Redland City Council pushes for 'more equitable' funding as part of federal election advocacy

REDLAND City Council will push for the federal government to increase the proportion of tax revenue given to local governments.

If the federal government agreed to council’s proposal, the city would get an extra $4 million in its coffers.

Mayor Karen Williams said she would call on the federal government to restore financial assistance grants to at least one per cent of the Commonwealth tax revenue.

She said that in 1996 the grants were about one per cent of tax revenue but a freeze on the indexation of the FAGs had seen a 43 per cent decline over 20 years.

Cr Williams said the council was the level of government closest to the community and responsible for delivering much of the infrastructure and services needed by residents.

“Local government manages 33 per cent of public assets but collects only 3 per cent of total government taxes to manage these assets,” she said.

“In contrast the federal government collects 80 per cent of taxes and manages 11 per cent of public assets.”

Cr Williams said it was not equitable and the push for change was designed to restore the balance.

She said council estimated that increasing the grants would deliver an increase of about $4 million to the city and about $400 million for Queensland councils.

Cr Williams said that last year the grant had equated to about 0.55 per cent of tax revenue.

“This reduction is despite an average of 3.47 per cent annual growth rate in Australia’s gross domestic product between 1960 and 2017,” Cr Williams said.

“This means local government is effectively getting less of the nation’s taxation to deliver the services and infrastructure required in their communities.”

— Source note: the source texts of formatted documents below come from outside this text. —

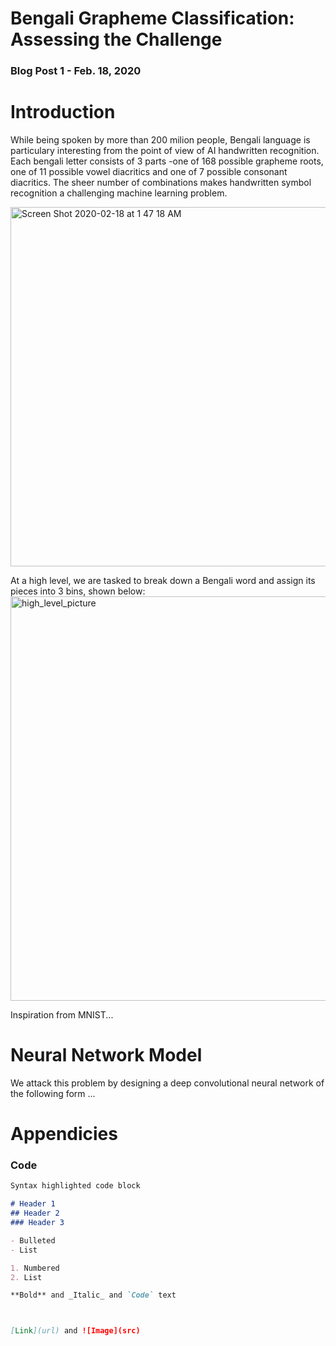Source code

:<!-- ## Welcome to GitHub Pages -->

<!-- You can use the [editor on GitHub](https://github.com/stefs92/Bengali-AI/edit/master/index.md) to maintain and preview the content for your website in Markdown files. -->

<!-- Whenever you commit to this repository, GitHub Pages will run [Jekyll](https://jekyllrb.com/) to rebuild the pages in your site, from the content in your Markdown files. -->

<!-- Hey guys, I commented out some lines with this command, I guess this is GitHub's way of commenting -->

# Bengali Grapheme Classification: Assessing the Challenge
### Blog Post 1  -  Feb. 18, 2020

# Introduction
While being spoken by more than 200 milion people, Bengali language is particulary interesting from the point of view of AI handwritten recognition. Each bengali letter consists of 3 parts -one of 168 possible grapheme roots, one of 11 possible vowel diacritics and one of 7 possible consonant diacritics. The sheer number of combinations makes handwritten symbol recognition a challenging machine learning problem.

<img width="575" alt="Screen Shot 2020-02-18 at 1 47 18 AM" src="https://user-images.githubusercontent.com/54907300/74720496-e941bb00-5203-11ea-9626-bfdd9d10ecb4.png">

At a high level, we are tasked to break down a Bengali word and assign its pieces into 3 bins, shown below:
<img width="647" alt="high_level_picture" src="https://user-images.githubusercontent.com/54907300/74720359-abdd2d80-5203-11ea-90a5-734785bae48b.png">


Inspiration from MNIST...


# Neural Network Model 
We attack this problem by designing a deep convolutional neural network of the following form ...

# Appendicies

### Code

```markdown
Syntax highlighted code block 

# Header 1
## Header 2
### Header 3

- Bulleted
- List

1. Numbered
2. List

**Bold** and _Italic_ and `Code` text



[Link](url) and ![Image](src)
```

<!-- For more details see [GitHub Flavored Markdown](https://guides.github.com/features/mastering-markdown/). >

<!-- ### Jekyll Themes >

<!-- Your Pages site will use the layout and styles from the Jekyll theme you have selected in your [repository settings](https://github.com/stefs92/Bengali-AI/settings). The name of this theme is saved in the Jekyll `_config.yml` configuration file. >

<!-- ### Support or Contact >

<!-- Having trouble with Pages? Check out our [documentation](https://help.github.com/categories/github-pages-basics/) or [contact support](https://github.com/contact) and we’ll help you sort it out. >
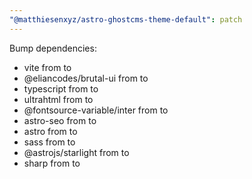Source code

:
 ```yaml
---
"@matthiesenxyz/astro-ghostcms-theme-default": patch
---
```


Bump dependencies:

- vite from to
- @eliancodes/brutal-ui from to
- typescript from to
- ultrahtml from to
- @fontsource-variable/inter from to
- astro-seo from to
- astro from to
- sass from to
- @astrojs/starlight from to
- sharp from to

Cr Williams said she would write to the relevant minister and the request could be included in council’s federal election advocacy document.

Bowman MP Andrew Laming said he was a massive supporter of fixing a portion of Canberra funding to councils.

“(However) it relies on the Labor Party agreeing to stop running Australia into deep debt every time they get their hands on government,” he said.

“Our budget balances this year after six years of repair and locals understand there is not point borrowing from overseas to fund our councils.”